The Hebrew University of Jerusalem opened the first medical school in Israel in May 1949. One of the select 45 students of its first class was Bracha (Chweidan) Ramot. After completing her medical studies with distinction, she went on to specialize in internal medicine and hematology and soon became a central figure in the development of hematology in Israel. In 1958, Ramot established the Hematological Institute at Tel-Hashomer hospital and served as its director until 1991. She devoted much of her time and effort to researching environmental and genetic factors that influence hematological conditions: deficiencies in coagulation factors, glucose metabolism disorders, and especially leukemias and lymphomas, including the type known as Hodgkin’s disease.

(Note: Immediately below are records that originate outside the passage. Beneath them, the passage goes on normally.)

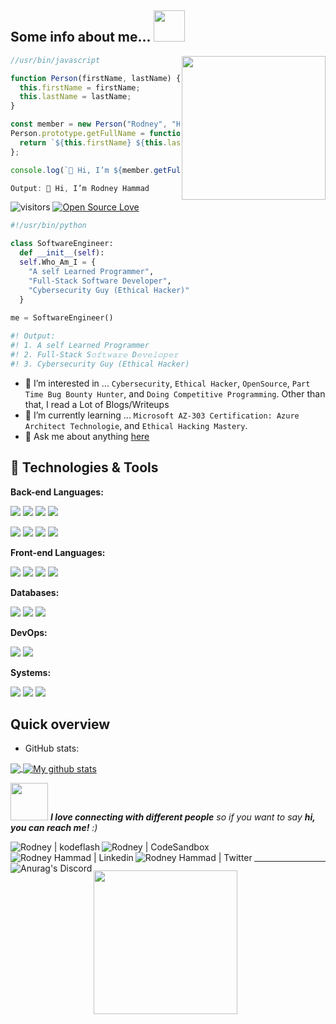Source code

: <h2> Some info about me... <img src="https://res.cloudinary.com/dmezweboo/image/upload/v1620378117/Bitmoji/fbfff0c2999c5dcb7865dcfba17223c5a686cdf49b51dbd89aa322ceba53d92e.0_t210yq.png" width="50"></h2>

<img align='right' src="https://res.cloudinary.com/dmezweboo/image/upload/v1620378116/Bitmoji/b7c1da48eaf597259e08ed5ce54967c3017e84775093a9811462f90166583f7b.0_m2awf6.png" width="230">

```javascript
//usr/bin/javascript

function Person(firstName, lastName) {
  this.firstName = firstName;
  this.lastName = lastName;
}

const member = new Person("Rodney", "Hammad");
Person.prototype.getFullName = function() {
  return `${this.firstName} ${this.lastName}`;
};

console.log(`👋 Hi, I’m ${member.getFullName()}`);

Output: 👋 Hi, I’m Rodney Hammad
```

![visitors](https://visitor-badge.laobi.icu/badge?page_id=Rodcode47.Rodcode47)
[![Open Source Love](https://badges.frapsoft.com/os/v1/open-source.svg?v=102)](https://github.com/Rodcode47/open-source/)

```python
#!/usr/bin/python

class SoftwareEngineer:
  def __init__(self):
  self.Who_Am_I = {
    "A self Learned Programmer",
    "Full-Stack S𝚘𝚏𝚝𝚠𝚊𝚛𝚎 D𝚎𝚟𝚎𝚕𝚘𝚙𝚎𝚛",
    "Cybersecurity Guy (Ethical Hacker)"
  }
  
me = SoftwareEngineer()

#! Output:
#! 1. A self Learned Programmer
#! 2. Full-Stack S𝚘𝚏𝚝𝚠𝚊𝚛𝚎 D𝚎𝚟𝚎𝚕𝚘𝚙𝚎𝚛
#! 3. Cybersecurity Guy (Ethical Hacker)
```

- 👀 I’m interested in ... `Cybersecurity`, `Ethical Hacker`, `OpenSource`, `Part Time Bug Bounty Hunter`, and `Doing Competitive Programming`. Other than that, I read a Lot of Blogs/Writeups
- 🌱 I’m currently learning ... `Microsoft AZ-303 Certification: Azure Architect Technologie`, and `Ethical Hacking Mastery`.
- 💬 Ask me about anything [here](https://github.com/Rodcode47/Rodcode47/issues)

## 🔧 Technologies & Tools

**Back-end Languages:**

![](https://img.shields.io/badge/Code-JavaScript-informational?style=flat&logo=javascript&logoColor=white&color=6aa6f8)
![](https://img.shields.io/badge/Code-PHP-informational?style=flat&logo=php&logoColor=white&color=6aa6f8)
![](https://img.shields.io/badge/Code-Ruby-informational?style=flat&logo=ruby&logoColor=white&color=6aa6f8)
![](https://img.shields.io/badge/Code-Rails-informational?style=flat&logo=rails&logoColor=white&color=6aa6f8)

![](https://img.shields.io/badge/Code-Java-informational?style=flat&logo=java&logoColor=white&color=6aa6f8)
![](https://img.shields.io/badge/Code-Python-informational?style=flat&logo=python&logoColor=white&color=6aa6f8)
![](https://img.shields.io/badge/Shell-Bash-informational?style=flat&logo=gnu-bash&logoColor=white&color=6aa6f8)
![](https://img.shields.io/badge/Code-Typescript-informational?style=flat&logo=typeScript&logoColor=white&color=6aa6f8)

**Front-end Languages:**

![](https://img.shields.io/badge/Code-React-informational?style=flat&logo=react&logoColor=white&color=6aa6f8)
![](https://img.shields.io/badge/Code-Angular-informational?style=flat&logo=angular&logoColor=white&color=6aa6f8)
![](https://img.shields.io/badge/Code-HTML-informational?style=flat&logo=html&logoColor=white&color=6aa6f8)
![](https://img.shields.io/badge/Code-SCSS-informational?style=flat&logo=scss&logoColor=white&color=6aa6f8)

**Databases:**

![](https://img.shields.io/badge/Tools-PostgreSQL-informational?style=flat&logo=postgresql&logoColor=white&color=6aa6f8)
![](https://img.shields.io/badge/Tools-MySQL-informational?style=flat&logo=mysql&logoColor=white&color=6aa6f8)
![](https://img.shields.io/badge/Tools-MongoDB-informational?style=flat&logo=mongodb&logoColor=white&color=6aa6f8)

**DevOps:**

![](https://img.shields.io/badge/Tools-Docker-informational?style=flat&logo=docker&logoColor=white&color=6aa6f8)
![](https://img.shields.io/badge/Tools-Kubernetes-informational?style=flat&logo=kubernetes&logoColor=white&color=6aa6f8)

**Systems:**

![](https://img.shields.io/badge/OS-Linux-informational?style=flat&logo=linux&logoColor=white&color=6aa6f8)
![](https://img.shields.io/badge/OS-Mac-informational?style=flat&logo=mac&logoColor=white&color=6aa6f8)
![](https://img.shields.io/badge/OS-Windows-informational?style=flat&logo=windows&logoColor=white&color=6aa6f8)

## Quick overview

* GitHub stats:  
<a href="https://github.com/Rodcode47/github-readme-stats">
  <!-- Change the `github-readme-stats.anuraghazra1.vercel.app` to `github-readme-stats.vercel.app`  -->
  <img align="center" src="https://github-readme-stats.vercel.app/api/top-langs/?username=Rodcode47" />
</a>
<a href="https://github.com/Rodcode47/github-readme-stats">
  <img align="center" src="https://github-readme-stats.vercel.app/api?username=Rodcode47&show_icons=true&line_height=27&include_all_commits=true" alt="My github stats" />
</a>  

<img src="https://media.giphy.com/media/LnQjpWaON8nhr21vNW/giphy.gif" width="60"> <em><b>I love connecting with different people</b> so if you want to say <b>hi, you can reach me!</b> :)</em>

<a href="(https://kodeflash.com/portfolios">
  <img align="left" alt="Rodney | kodeflash" width="" src="https://img.shields.io/badge/-My_Website_Portfolio-green?style=flat-square&amp;logo=web&amp;logoColor=white&amp" />
</a>
<a href="https://codesandbox.io/u/anuraghazra">
  <img align="left" alt="Rodney | CodeSandbox" width="" src="https://img.shields.io/badge/-rodney-gray?style=flat-square&amp;logo=codesandbox&amp;logoColor=white&amp" />
</a>
<a href="https://linkedin.com/in/rodney-hammad-developer1">
  <img align="left" alt="Rodney Hammad | Linkedin" width="" src="https://img.shields.io/badge/-rodney-blue?style=flat-square&amp;logo=Linkedin&amp;logoColor=white&amp" />
</a>
<a href="https://www.twitter.com/@rodneyh">
  <img align="left" alt="Rodney Hammad | Twitter" width="" src="https://img.shields.io/badge/-rodney-blue?style=flat-square&amp;logo=Twitter&amp;logoColor=white&amp" />
</a>
<a href="https://discord.gg/zrJTe8gj">
  <img align="left" alt="Anurag's Discord" width="" src="https://img.shields.io/badge/-rodney-purple?style=round&amp;logo=Discord&amp;logoColor=white&amp" />
</a>

<br>

---

<!---
Rodcode47/Rodcode47 is a ✨ special ✨ repository because its `README.md` (this file) appears on your GitHub profile.
You can click the Preview link to take a look at your changes.
--->

<img align='left' src="https://res.cloudinary.com/dmezweboo/image/upload/v1620378117/Bitmoji/ba5f264bd0ca0c22a4e6cf5496939d1e5fb10e10e5a106b524e7d455df96fc31.0_a7gvq2.png" width="230">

In 2001, Ramot, “The Doyenne of Israeli Hematology” as she was called in publications of the Albert Einstein Institute, was awarded the Israel Prize in Medical Sciences, the country’s most prestigious prize. Her biography personifies the ability to overcome obstacles and challenges in one’s personal life while concurrently becoming an exceedingly successful physician and researcher of extraordinary achievement.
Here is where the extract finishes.